In any business, one of the most challenging aspects is hiring the right people at the right time.
I recently spoke at a virtual conference for female entrepreneurs where I shared some of my lessons learned building ThirdLove into one of the largest online retailers of bras and underwear in America.
What I told them was this: Your first few hires dramatically impact the culture of the company. Then, as you hire more people, the way your team communicates changes. In fact, the way your business operates with two full-time employees will be nothing like how your business operates with 10 employees, and then 20, and then 50, and then 100, and so on.
To attract, build, and lead a team you can be proud of, here are the five rules for hiring I encourage all founders to live by:
1. With your first hire, make sure the individual is bringing all the skills to the table you don't already possess yourself.
You want to find your opposite.
If you're really great at marketing, you don't need another marketer. If you love creating processes, you don't need another operator. Make a list of the 10 things you love to do and are naturally good at, and then make another list of the 10 things you need help with or you don't particularly enjoy doing.
That second list is what you're looking for in your first hire or partner.

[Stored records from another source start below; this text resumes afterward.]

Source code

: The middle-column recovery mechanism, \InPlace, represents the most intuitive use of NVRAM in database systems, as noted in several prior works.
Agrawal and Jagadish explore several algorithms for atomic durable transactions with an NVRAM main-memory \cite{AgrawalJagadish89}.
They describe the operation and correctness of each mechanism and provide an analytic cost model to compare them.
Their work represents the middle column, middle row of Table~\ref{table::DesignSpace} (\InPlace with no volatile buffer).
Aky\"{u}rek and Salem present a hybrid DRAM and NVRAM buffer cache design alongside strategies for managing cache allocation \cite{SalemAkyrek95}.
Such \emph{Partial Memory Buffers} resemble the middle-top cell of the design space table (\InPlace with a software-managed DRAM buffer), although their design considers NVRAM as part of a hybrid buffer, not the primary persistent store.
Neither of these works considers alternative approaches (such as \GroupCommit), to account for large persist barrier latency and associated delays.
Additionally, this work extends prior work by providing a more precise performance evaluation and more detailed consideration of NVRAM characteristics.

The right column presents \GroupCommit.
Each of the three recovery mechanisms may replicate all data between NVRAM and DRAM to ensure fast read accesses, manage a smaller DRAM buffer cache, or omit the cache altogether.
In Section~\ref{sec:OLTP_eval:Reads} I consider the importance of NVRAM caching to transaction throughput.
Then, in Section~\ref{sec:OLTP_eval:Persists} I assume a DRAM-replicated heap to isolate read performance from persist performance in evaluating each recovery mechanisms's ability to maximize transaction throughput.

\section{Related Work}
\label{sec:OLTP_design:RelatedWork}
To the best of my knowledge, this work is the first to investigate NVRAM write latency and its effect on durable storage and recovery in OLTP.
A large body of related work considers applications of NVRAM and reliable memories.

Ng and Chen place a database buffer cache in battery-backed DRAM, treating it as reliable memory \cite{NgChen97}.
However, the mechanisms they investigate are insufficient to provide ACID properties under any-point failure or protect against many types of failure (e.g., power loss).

When you're first starting out, hiring the right person also boils down to cash--how do you plan on paying your first employee? You'll need to find someone who is passionate about what you're building and is open to taking equity or other types of compensation versus a large salary.
2. In your early hires, generalists are a better investment than specialists.
The second thing to keep in mind is, when building a startup, everyone is going to need to wear multiple hats for a while.
Founders experience this more than anyone. In the beginning, you're the salesperson and the accountant and the creative director and the customer service rep and more, all wrapped up into one. The problem with hiring specialists too early is that you usually won't have the cash or infrastructure in place to get the most out of someone who can only do one thing--even if they do that thing at a world-class level. What you need are people who can bounce between a number of different skill sets, and are comfortable working in an environment where they won't always be given clear directions.
What you're looking for are people who can just "figure it out."
3. When interviewing specialists, make sure you (or someone else) has enough working knowledge to get a good read on their skills.
As the company grows, and it's time to start hiring individual employees for very particular aspects of the business like digital marketing specialists and retail specialists, it's crucial that you or someone on your team can effectively determine their level of experience.
Otherwise, you're going to end up doing a lot of hiring and firing.
For example, I'm fairly well versed in digital marketing, so I can usually get a pretty good read on a prospective employee by asking a few questions I know will reveal whether they know "in theory" or know because they've spent time in the trenches. But if I'm interviewing a data engineer, their skill set is one I'm not very well versed in, so it's important I have someone else on our team to help with the interviewing process. This could be a department head, another employee, or even an adviser or board member to the company.
4. Sometimes, it's an employees' market, and sometimes, it's an employers' market. Knowing which you are in can dramatically impact the decisions you make.
Right now, because of the pandemic, we are in an employers' market--in the sense that the talent pool is big, and great job opportunities are harder to come by.
Now, obviously the goal here isn't to take advantage of people. But knowing you have a wide range of talented people to choose from, you can be more intentional about the way you bring people into the fold. For example, in an employers' market, you may be able to bring someone in on contract if they don't have a full-time job--where you can both make sure the fit is right before making a formal full-time employment offer.
5. When you know the fit isn't right, call it. It's better for them and better for you.
One of the hardest things to do as a founder is letting someone go. Almost all of us wait too long to make the call. Why? Well, replacing employees who don't meet your expectations is emotionally draining, time-consuming, and difficult for your broader team, too. But what's worse than that is keeping someone at your company who doesn't have the right skill set, approach to collaboration, or attitude. It's better for them to find a better matched company or role where they can be successful. I also approach these situations with this in mind -- as hard as those decisions are, both parties end up better off.